DIRECTIONS:
For the data below, please report each line where the word "sbatch" is found.

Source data
= Beginning of Section =

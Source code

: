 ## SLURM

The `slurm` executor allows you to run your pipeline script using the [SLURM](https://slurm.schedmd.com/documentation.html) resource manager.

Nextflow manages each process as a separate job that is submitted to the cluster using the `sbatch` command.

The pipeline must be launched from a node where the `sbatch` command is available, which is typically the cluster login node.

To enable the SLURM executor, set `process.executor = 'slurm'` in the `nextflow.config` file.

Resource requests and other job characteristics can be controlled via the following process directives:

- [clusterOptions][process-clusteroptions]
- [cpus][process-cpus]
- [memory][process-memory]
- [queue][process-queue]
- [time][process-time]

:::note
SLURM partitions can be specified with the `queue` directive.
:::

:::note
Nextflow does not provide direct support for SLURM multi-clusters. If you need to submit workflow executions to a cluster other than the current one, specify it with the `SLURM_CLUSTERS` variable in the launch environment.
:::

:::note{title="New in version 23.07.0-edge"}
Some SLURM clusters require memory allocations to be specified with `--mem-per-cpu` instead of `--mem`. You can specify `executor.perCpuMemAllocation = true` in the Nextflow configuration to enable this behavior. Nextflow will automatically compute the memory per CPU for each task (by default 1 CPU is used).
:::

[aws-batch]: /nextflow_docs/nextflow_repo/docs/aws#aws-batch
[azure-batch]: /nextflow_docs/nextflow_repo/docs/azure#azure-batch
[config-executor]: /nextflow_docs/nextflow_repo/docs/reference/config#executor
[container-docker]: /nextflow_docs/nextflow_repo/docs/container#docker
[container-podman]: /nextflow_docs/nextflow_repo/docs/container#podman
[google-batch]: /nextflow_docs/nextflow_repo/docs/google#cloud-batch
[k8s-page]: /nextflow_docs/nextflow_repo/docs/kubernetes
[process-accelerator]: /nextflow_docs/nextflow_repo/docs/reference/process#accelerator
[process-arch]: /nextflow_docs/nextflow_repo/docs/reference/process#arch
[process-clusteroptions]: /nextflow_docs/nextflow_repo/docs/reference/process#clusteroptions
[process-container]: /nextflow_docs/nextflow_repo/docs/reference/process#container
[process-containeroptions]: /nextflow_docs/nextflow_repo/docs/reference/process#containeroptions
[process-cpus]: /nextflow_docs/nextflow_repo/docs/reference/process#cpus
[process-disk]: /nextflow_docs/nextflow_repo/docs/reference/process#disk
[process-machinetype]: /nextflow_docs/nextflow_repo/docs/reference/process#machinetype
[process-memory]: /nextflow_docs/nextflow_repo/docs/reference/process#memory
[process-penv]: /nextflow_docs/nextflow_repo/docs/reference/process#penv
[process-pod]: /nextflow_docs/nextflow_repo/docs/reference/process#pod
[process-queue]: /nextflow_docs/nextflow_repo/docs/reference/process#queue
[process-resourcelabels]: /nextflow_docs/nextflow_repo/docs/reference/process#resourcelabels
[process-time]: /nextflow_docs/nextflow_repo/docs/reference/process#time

= End of Section =

ANSWER TO THIS PROBLEM:
Nextflow manages each process as a separate job that is submitted to the cluster using the `sbatch` command.
The pipeline must be launched from a node where the `sbatch` command is available, which is typically the cluster login node.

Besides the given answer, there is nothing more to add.